Segment Start: PROVIDED ENTRIES

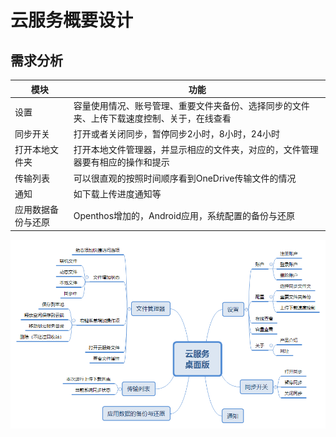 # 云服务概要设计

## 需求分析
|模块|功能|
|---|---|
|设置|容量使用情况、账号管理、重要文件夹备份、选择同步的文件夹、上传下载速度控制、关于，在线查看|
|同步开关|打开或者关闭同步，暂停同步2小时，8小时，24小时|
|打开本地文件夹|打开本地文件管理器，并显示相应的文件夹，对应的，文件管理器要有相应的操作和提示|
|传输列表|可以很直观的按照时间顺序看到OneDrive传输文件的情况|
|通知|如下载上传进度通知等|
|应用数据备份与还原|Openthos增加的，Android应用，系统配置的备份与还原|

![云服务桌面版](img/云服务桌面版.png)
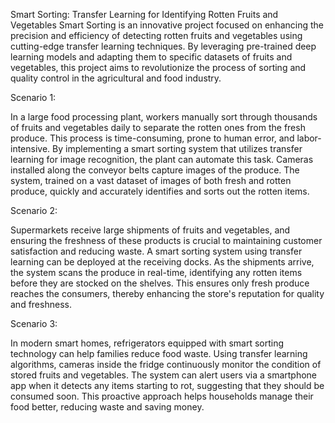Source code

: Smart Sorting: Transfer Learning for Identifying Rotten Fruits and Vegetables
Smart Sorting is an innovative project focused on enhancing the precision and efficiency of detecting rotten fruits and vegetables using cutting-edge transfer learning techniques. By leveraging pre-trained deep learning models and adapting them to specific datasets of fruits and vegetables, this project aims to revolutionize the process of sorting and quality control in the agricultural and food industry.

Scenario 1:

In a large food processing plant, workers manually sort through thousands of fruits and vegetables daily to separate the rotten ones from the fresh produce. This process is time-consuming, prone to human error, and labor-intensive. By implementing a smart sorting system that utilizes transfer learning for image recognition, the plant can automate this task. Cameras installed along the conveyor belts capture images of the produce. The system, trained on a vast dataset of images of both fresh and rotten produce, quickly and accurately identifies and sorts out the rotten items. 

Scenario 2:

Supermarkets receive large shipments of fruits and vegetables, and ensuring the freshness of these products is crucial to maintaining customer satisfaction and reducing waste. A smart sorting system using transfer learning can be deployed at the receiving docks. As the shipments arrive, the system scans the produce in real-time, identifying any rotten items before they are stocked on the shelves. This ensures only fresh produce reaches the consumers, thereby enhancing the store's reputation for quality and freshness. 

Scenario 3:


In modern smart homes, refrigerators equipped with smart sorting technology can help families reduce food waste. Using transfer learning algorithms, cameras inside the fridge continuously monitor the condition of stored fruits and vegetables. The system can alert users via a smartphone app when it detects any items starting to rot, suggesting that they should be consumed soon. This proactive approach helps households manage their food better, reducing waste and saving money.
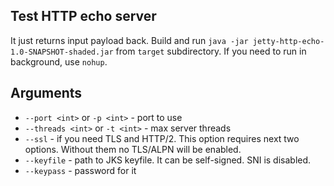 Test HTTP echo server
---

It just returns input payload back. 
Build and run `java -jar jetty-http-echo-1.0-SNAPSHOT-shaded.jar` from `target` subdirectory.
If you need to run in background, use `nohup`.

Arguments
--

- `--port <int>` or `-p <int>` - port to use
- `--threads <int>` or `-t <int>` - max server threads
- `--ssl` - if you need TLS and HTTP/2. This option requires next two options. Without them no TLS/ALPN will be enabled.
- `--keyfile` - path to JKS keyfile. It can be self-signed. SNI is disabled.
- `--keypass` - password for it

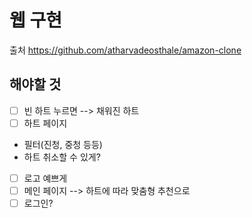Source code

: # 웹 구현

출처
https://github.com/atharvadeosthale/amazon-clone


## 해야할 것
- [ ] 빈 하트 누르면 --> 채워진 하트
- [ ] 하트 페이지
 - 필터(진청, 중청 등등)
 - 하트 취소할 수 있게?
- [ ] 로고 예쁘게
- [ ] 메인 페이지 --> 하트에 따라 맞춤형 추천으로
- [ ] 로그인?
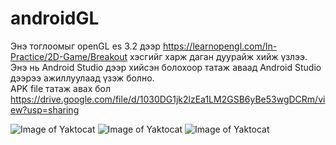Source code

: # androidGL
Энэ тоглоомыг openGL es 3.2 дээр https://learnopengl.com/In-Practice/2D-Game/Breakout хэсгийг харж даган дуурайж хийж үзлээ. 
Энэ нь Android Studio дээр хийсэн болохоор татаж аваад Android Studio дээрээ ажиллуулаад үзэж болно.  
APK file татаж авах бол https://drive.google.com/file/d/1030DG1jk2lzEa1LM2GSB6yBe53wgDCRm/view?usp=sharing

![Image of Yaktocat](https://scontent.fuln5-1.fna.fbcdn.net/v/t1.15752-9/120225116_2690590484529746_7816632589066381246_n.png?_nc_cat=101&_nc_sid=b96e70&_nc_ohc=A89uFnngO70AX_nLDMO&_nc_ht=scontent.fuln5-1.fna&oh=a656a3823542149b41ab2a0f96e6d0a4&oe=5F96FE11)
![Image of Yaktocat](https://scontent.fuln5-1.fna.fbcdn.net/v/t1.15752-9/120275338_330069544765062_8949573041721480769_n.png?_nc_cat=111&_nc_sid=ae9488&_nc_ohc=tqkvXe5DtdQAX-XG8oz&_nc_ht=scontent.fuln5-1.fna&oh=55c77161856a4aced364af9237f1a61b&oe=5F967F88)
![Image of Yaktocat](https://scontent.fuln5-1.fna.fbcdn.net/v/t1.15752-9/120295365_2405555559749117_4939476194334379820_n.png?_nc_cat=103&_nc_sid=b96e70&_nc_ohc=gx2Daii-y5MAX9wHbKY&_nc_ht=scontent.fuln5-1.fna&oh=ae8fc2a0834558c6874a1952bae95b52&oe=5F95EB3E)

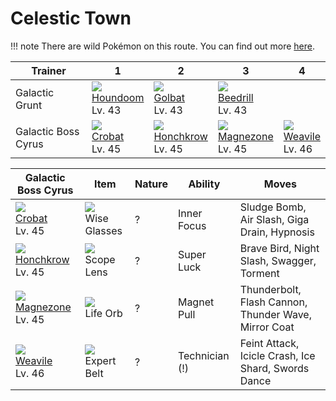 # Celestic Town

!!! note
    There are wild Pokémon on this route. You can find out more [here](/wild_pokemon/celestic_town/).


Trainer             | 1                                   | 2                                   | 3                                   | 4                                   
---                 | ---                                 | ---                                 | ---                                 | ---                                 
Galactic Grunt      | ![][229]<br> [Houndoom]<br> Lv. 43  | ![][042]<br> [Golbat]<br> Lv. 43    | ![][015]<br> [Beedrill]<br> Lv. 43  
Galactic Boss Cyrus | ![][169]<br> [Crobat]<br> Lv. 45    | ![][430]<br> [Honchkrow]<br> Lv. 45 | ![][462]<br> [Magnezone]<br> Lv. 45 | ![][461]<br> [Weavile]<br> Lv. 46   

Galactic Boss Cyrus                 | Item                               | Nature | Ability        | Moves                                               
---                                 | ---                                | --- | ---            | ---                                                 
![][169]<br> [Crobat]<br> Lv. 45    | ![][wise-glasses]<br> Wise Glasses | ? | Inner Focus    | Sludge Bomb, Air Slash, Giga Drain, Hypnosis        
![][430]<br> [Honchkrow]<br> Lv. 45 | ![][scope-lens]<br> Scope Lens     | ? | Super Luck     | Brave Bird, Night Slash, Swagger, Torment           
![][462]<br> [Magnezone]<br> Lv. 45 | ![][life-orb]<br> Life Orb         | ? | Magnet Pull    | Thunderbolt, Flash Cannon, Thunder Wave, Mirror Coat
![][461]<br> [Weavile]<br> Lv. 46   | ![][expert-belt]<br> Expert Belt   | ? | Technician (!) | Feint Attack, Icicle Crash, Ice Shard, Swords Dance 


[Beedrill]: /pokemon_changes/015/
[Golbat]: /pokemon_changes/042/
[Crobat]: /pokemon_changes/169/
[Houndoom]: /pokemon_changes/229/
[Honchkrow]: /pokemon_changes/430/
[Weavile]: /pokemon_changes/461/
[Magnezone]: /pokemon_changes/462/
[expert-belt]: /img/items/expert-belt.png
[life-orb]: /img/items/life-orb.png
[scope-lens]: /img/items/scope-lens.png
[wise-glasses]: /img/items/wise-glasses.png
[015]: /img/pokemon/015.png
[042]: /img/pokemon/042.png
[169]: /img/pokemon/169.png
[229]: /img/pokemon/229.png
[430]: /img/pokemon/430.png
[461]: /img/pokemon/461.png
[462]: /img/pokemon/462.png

Segment End: PROVIDED ENTRIES

EXERCISE INSTRUCTIONS
Everything in the listing above is to be given again exactly, apart from the pictures.

RESPONSE TO THE EXERCISE
 # 云服务概要设计

## 需求分析
|模块|功能|
|---|---|
|设置|容量使用情况、账号管理、重要文件夹备份、选择同步的文件夹、上传下载速度控制、关于，在线查看|
|同步开关|打开或者关闭同步，暂停同步2小时，8小时，24小时|
|打开本地文件夹|打开本地文件管理器，并显示相应的文件夹，对应的，文件管理器要有相应的操作和提示|
|传输列表|可以很直观的按照时间顺序看到OneDrive传输文件的情况|
|通知|如下载上传进度通知等|
|应用数据备份与还原|Openthos增加的，Android应用，系统配置的备份与还原|

![云服务桌面版](img/云服务桌面版.png)
Source code

: Smart Sorting: Transfer Learning for Identifying Rotten Fruits and Vegetables
Smart Sorting is an innovative project focused on enhancing the precision and efficiency of detecting rotten fruits and vegetables using cutting-edge transfer learning techniques. By leveraging pre-trained deep learning models and adapting them to specific datasets of fruits and vegetables, this project aims to revolutionize the process of sorting and quality control in the agricultural and food industry.

Scenario 1:

In a large food processing plant, workers manually sort through thousands of fruits and vegetables daily to separate the rotten ones from the fresh produce. This process is time-consuming, prone to human error, and labor-intensive. By implementing a smart sorting system that utilizes transfer learning for image recognition, the plant can automate this task. Cameras installed along the conveyor belts capture images of the produce. The system, trained on a vast dataset of images of both fresh and rotten produce, quickly and accurately identifies and sorts out the rotten items. 

Scenario 2:

Supermarkets receive large shipments of fruits and vegetables, and ensuring the freshness of these products is crucial to maintaining customer satisfaction and reducing waste. A smart sorting system using transfer learning can be deployed at the receiving docks. As the shipments arrive, the system scans the produce in real-time, identifying any rotten items before they are stocked on the shelves. This ensures only fresh produce reaches the consumers, thereby enhancing the store's reputation for quality and freshness. 

Scenario 3:


In modern smart homes, refrigerators equipped with smart sorting technology can help families reduce food waste. Using transfer learning algorithms, cameras inside the fridge continuously monitor the condition of stored fruits and vegetables. The system can alert users via a smartphone app when it detects any items starting to rot, suggesting that they should be consumed soon. This proactive approach helps households manage their food better, reducing waste and saving money.
 Test HTTP echo server
---

It just returns input payload back. 
Build and run `java -jar jetty-http-echo-1.0-SNAPSHOT-shaded.jar` from `target` subdirectory.
If you need to run in background, use `nohup`.

Arguments
--

- `--port <int>` or `-p <int>` - port to use
- `--threads <int>` or `-t <int>` - max server threads
- `--ssl` - if you need TLS and HTTP/2. This option requires next two options. Without them no TLS/ALPN will be enabled.
- `--keyfile` - path to JKS keyfile. It can be self-signed. SNI is disabled.
- `--keypass` - password for it

Source code

: # 웹 구현

출처
https://github.com/atharvadeosthale/amazon-clone


## 해야할 것
- [ ] 빈 하트 누르면 --> 채워진 하트
- [ ] 하트 페이지
 - 필터(진청, 중청 등등)
 - 하트 취소할 수 있게?
- [ ] 로고 예쁘게
- [ ] 메인 페이지 --> 하트에 따라 맞춤형 추천으로
- [ ] 로그인?
Source code

: # androidGL
Энэ тоглоомыг openGL es 3.2 дээр https://learnopengl.com/In-Practice/2D-Game/Breakout хэсгийг харж даган дуурайж хийж үзлээ. 
Энэ нь Android Studio дээр хийсэн болохоор татаж аваад Android Studio дээрээ ажиллуулаад үзэж болно.  
APK file татаж авах бол https://drive.google.com/file/d/1030DG1jk2lzEa1LM2GSB6yBe53wgDCRm/view?usp=sharing

![Image of Yaktocat](https://scontent.fuln5-1.fna.fbcdn.net/v/t1.15752-9/120225116_2690590484529746_7816632589066381246_n.png?_nc_cat=101&_nc_sid=b96e70&_nc_ohc=A89uFnngO70AX_nLDMO&_nc_ht=scontent.fuln5-1.fna&oh=a656a3823542149b41ab2a0f96e6d0a4&oe=5F96FE11)
![Image of Yaktocat](https://scontent.fuln5-1.fna.fbcdn.net/v/t1.15752-9/120275338_330069544765062_8949573041721480769_n.png?_nc_cat=111&_nc_sid=ae9488&_nc_ohc=tqkvXe5DtdQAX-XG8oz&_nc_ht=scontent.fuln5-1.fna&oh=55c77161856a4aced364af9237f1a61b&oe=5F967F88)
![Image of Yaktocat](https://scontent.fuln5-1.fna.fbcdn.net/v/t1.15752-9/120295365_2405555559749117_4939476194334379820_n.png?_nc_cat=103&_nc_sid=b96e70&_nc_ohc=gx2Daii-y5MAX9wHbKY&_nc_ht=scontent.fuln5-1.fna&oh=ae8fc2a0834558c6874a1952bae95b52&oe=5F95EB3E)

 # Celestic Town

!!! note
    There are wild Pokémon on this route. You can find out more [here](/wild_pokemon/celestic_town/).


Trainer             | 1                                   | 2                                   | 3                                   | 4                                   
---                 | ---                                 | ---                                 | ---                                 | ---                                 
Galactic Grunt      | ![][229]<br> [Houndoom]<br> Lv. 43  | ![][042]<br> [Golbat]<br> Lv. 43    | ![][015]<br> [Beedrill]<br> Lv. 43  
Galactic Boss Cyrus | ![][169]<br> [Crobat]<br> Lv. 45    | ![][430]<br> [Honchkrow]<br> Lv. 45 | ![][462]<br> [Magnezone]<br> Lv. 45 | ![][461]<br> [Weavile]<br> Lv. 46   

Galactic Boss Cyrus                 | Item                               | Nature | Ability        | Moves                                               
---                                 | ---                                | --- | ---            | ---                                                 
![][169]<br> [Crobat]<br> Lv. 45    | ![][wise-glasses]<br> Wise Glasses | ? | Inner Focus    | Sludge Bomb, Air Slash, Giga Drain, Hypnosis        
![][430]<br> [Honchkrow]<br> Lv. 45 | ![][scope-lens]<br> Scope Lens     | ? | Super Luck     | Brave Bird, Night Slash, Swagger, Torment           
![][462]<br> [Magnezone]<br> Lv. 45 | ![][life-orb]<br> Life Orb         | ? | Magnet Pull    | Thunderbolt, Flash Cannon, Thunder Wave, Mirror Coat
![][461]<br> [Weavile]<br> Lv. 46   | ![][expert-belt]<br> Expert Belt   | ? | Technician (!) | Feint Attack, Icicle Crash, Ice Shard, Swords Dance 


[Beedrill]: /pokemon_changes/015/
[Golbat]: /pokemon_changes/042/
[Crobat]: /pokemon_changes/169/
[Houndoom]: /pokemon_changes/229/
[Honchkrow]: /pokemon_changes/430/
[Weavile]: /pokemon_changes/461/
[Magnezone]: /pokemon_changes/462/
[expert-belt]: /img/items/expert-belt.png
[life-orb]: /img/items/life-orb.png
[scope-lens]: /img/items/scope-lens.png
[wise-glasses]: /img/items/wise-glasses.png
[015]: /img/pokemon/015.png
[042]: /img/pokemon/042.png
[169]: /img/pokemon/169.png
[229]: /img/pokemon/229.png
[430]: /img/pokemon/430.png
[461]: /img/pokemon/461.png
[462]: /img/pokemon/462.png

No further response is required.